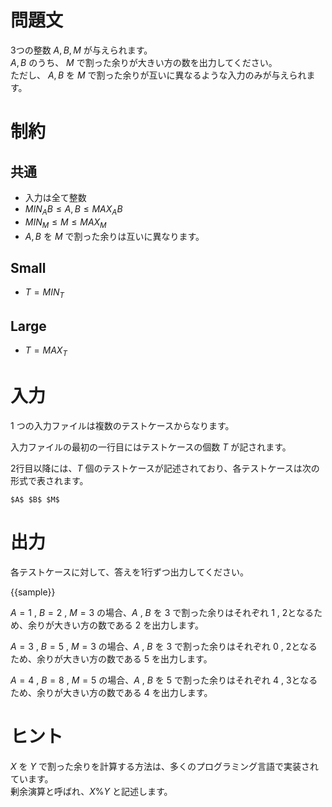 # 問題文
3つの整数 $A,B,M$ が与えられます。  
$A,B$ のうち、 $M$ で割った余りが大きい方の数を出力してください。  
ただし、 $A,B$ を $M$ で割った余りが互いに異なるような入力のみが与えられます。  

# 制約
## 共通
* 入力は全て整数
* ${{MIN_AB}} \leq A,B \leq {{MAX_AB}}$  
* ${{MIN_M}} \leq M \leq {{MAX_M}}$  
* $A,B$ を $M$ で割った余りは互いに異なります。

## Small
* $T={{MIN_T}}$

## Large
* $T={{MAX_T}}$  

# 入力
1 つの入力ファイルは複数のテストケースからなります。

入力ファイルの最初の一行目にはテストケースの個数 $T$ が記されます。

2行目以降には、$T$ 個のテストケースが記述されており、各テストケースは次の形式で表されます。
```
$A$ $B$ $M$
```

# 出力
各テストケースに対して、答えを1行ずつ出力してください。

{{sample}}

$A=1$ , $B=2$ , $M=3$ の場合、$A$ , $B$ を $3$ で割った余りはそれぞれ $1$ , $2$となるため、余りが大きい方の数である $2$ を出力します。  

$A=3$ , $B=5$ , $M=3$ の場合、$A$ , $B$ を $3$ で割った余りはそれぞれ $0$ , $2$となるため、余りが大きい方の数である $5$ を出力します。 

$A=4$ , $B=8$ , $M=5$ の場合、$A$ , $B$ を $5$ で割った余りはそれぞれ $4$ , $3$となるため、余りが大きい方の数である $4$ を出力します。 


# ヒント 
$X$ を $Y$ で割った余りを計算する方法は、多くのプログラミング言語で実装されています。  
剰余演算と呼ばれ、$X \% Y$ と記述します。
++++++
To do
Give the count of lines in the data above that hold the string "を出力します", with no additional words.

Problem solution
3